Dataset entries:
= = = = = = =
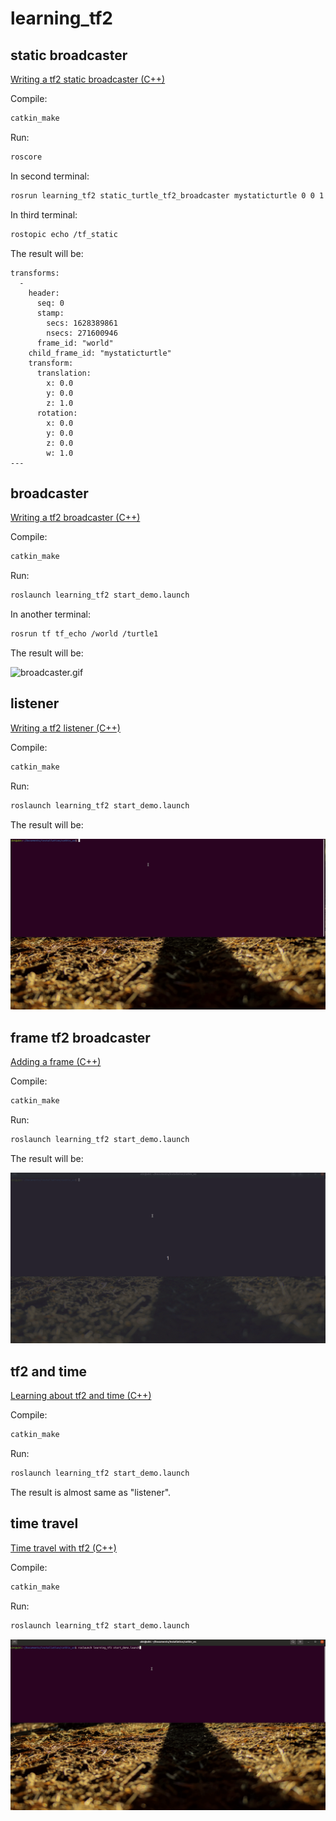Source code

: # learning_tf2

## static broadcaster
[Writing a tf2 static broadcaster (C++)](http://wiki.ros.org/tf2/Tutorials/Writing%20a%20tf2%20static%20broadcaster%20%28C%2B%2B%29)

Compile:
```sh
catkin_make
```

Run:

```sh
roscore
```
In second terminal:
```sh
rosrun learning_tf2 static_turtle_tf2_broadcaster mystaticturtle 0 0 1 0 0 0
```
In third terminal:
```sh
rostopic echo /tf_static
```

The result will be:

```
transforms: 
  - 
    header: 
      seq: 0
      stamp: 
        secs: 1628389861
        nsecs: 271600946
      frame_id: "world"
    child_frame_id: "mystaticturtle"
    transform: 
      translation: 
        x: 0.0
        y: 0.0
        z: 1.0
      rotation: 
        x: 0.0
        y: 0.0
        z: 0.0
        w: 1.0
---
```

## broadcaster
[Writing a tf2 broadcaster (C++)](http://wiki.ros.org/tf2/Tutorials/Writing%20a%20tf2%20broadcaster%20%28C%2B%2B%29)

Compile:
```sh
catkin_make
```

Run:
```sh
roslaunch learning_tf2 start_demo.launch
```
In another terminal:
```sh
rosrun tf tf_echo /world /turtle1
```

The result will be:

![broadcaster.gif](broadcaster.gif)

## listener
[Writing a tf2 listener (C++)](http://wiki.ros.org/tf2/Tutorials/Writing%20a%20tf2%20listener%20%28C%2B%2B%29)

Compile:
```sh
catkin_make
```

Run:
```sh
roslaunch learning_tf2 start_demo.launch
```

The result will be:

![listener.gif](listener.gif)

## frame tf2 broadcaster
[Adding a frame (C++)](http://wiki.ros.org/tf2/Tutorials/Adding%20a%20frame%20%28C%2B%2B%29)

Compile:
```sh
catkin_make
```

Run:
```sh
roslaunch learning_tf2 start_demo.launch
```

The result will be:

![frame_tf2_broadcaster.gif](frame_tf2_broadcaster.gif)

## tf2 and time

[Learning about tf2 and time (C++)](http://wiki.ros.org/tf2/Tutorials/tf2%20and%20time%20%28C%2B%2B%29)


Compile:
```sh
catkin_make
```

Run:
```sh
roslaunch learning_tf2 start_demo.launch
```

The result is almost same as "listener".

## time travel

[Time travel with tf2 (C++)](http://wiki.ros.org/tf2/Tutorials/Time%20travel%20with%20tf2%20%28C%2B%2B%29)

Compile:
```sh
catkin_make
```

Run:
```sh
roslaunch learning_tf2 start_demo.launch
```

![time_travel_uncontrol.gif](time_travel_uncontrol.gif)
= = = = = = =
- Description of the task:
Would you output the lines from the one that contains "[Time travel with" to the end of the data, both ends included, exactly as they appear?

- Answer to this exercise:
[Time travel with tf2 (C++)](http://wiki.ros.org/tf2/Tutorials/Time%20travel%20with%20tf2%20%28C%2B%2B%29)

Compile:
```sh
catkin_make
```

Run:
```sh
roslaunch learning_tf2 start_demo.launch
```

![time_travel_uncontrol.gif](time_travel_uncontrol.gif)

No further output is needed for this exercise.